First, let me just say that in my opinion I would not recommend this book to anybody who has very little knowledge of World War 2 or the Cold War. The author, Mr. Thompson, takes it for granted that one would not probably pick up this book unless you did have that knowledge, and he is probably right.
Secondly, for anybody knowledgeable about the Cold War and World War 2 I would definitely recommend this book.

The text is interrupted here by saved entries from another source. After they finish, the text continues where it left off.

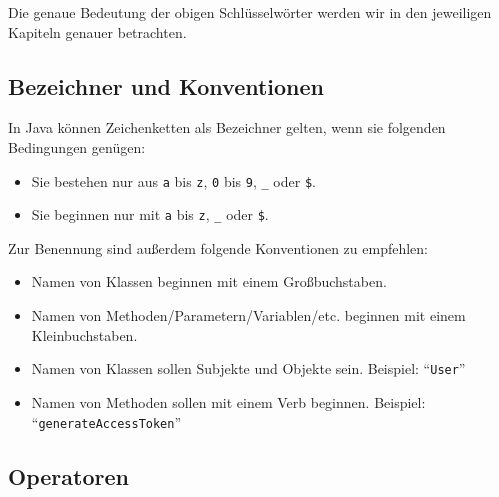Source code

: 	Die genaue Bedeutung der obigen Schlüsselwörter werden wir in den jeweiligen Kapiteln genauer betrachten.

\subsection{Bezeichner und Konventionen}
	
	In Java können Zeichenketten als Bezeichner gelten, wenn sie folgenden Bedingungen genügen:
	\begin{itemize}
		\item Sie bestehen nur aus \texttt{a} bis \texttt{z}, \texttt{0} bis \texttt{9}, \texttt{\_} oder \texttt{\$}.
		\item Sie beginnen nur mit \texttt{a} bis \texttt{z}, \texttt{\_} oder \texttt{\$}.
	\end{itemize}
	
	Zur Benennung sind außerdem folgende Konventionen zu empfehlen:
	\begin{itemize}
		\item Namen von Klassen beginnen mit einem Großbuchstaben.
		\item Namen von Methoden/Parametern/Variablen/etc. beginnen mit einem Kleinbuchstaben.
		\item Namen von Klassen sollen Subjekte und Objekte sein. Beispiel: \enquote{\texttt{User}}
		\item Namen von Methoden sollen mit einem Verb beginnen. Beispiel: \enquote{\texttt{generateAccessToken}}
	\end{itemize}
	

\subsection{Operatoren}
	
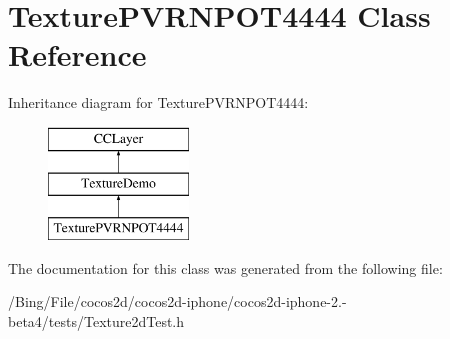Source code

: \hypertarget{interface_texture_p_v_r_n_p_o_t4444}{\section{Texture\-P\-V\-R\-N\-P\-O\-T4444 Class Reference}
\label{interface_texture_p_v_r_n_p_o_t4444}
}
Inheritance diagram for Texture\-P\-V\-R\-N\-P\-O\-T4444\-:\begin{figure}[H]
\begin{center}
\leavevmode
\includegraphics[height=3.000000cm]{interface_texture_p_v_r_n_p_o_t4444}
\end{center}
\end{figure}


The documentation for this class was generated from the following file\-:\begin{DoxyCompactItemize}
\item 
/\-Bing/\-File/cocos2d/cocos2d-\/iphone/cocos2d-\/iphone-\/2.-\/beta4/tests/Texture2d\-Test.\-h\end{DoxyCompactItemize}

“The Hawk,” Mr. Paul Nitz and “The Dove,” Mr. George Kennan,” both had great influence on Cold War policies, and Mr. Kennan, while working in the U.S. embassy in Moscow right after World War 2 ended, wrote the famous “X article,” that in many ways predicted the collapse of the Soviet Union and the policy of containment that the U.S. would practice throughout the next fifty years. As years progressed, he became very much a dove in the sense that he believed the race for an advantage in nuclear weapons between the Soviet Union and the U.S. was very dangerous and could mean the end of civilization. He also at times believed that the U.S. should stop building such weapons, and that eventually the Soviet Union would not think of us as an adversary and so not fear a first strike by the U.S.
Mr. Nitze felt just the opposite, and felt that the U.S. should only negotiate an arms treaty if both sides eliminated nuclear weapons based on their weight, not on their speed and actual damage they could cause. Mr. Nitze was at the negotiation table when the Reagan administration and Mr. Gorbachev signed the first comprehensive treaty on the elimination of many nuclear weapons in Europe and Russia. Mr. Nitze could say that his strong stance, along with many others, eventually caused the collapse of the Soviet Union; and yet it was Mr. Kennan’s article “X” that predicted the collapse and laid the groundwork for the policy of containment that was a footprint that the U.S used for over fifty years.
Both Mr. Nitze and Mr. Kennan were born in the early 1900’s and died in the early 2000’s. Their influence and stamp on U.S. policy is undeniable. Yet, in my opinion, I am thankful that neither had the FINAL WORD on any policies or treaties that the U.S. followed or signed during the Cold War.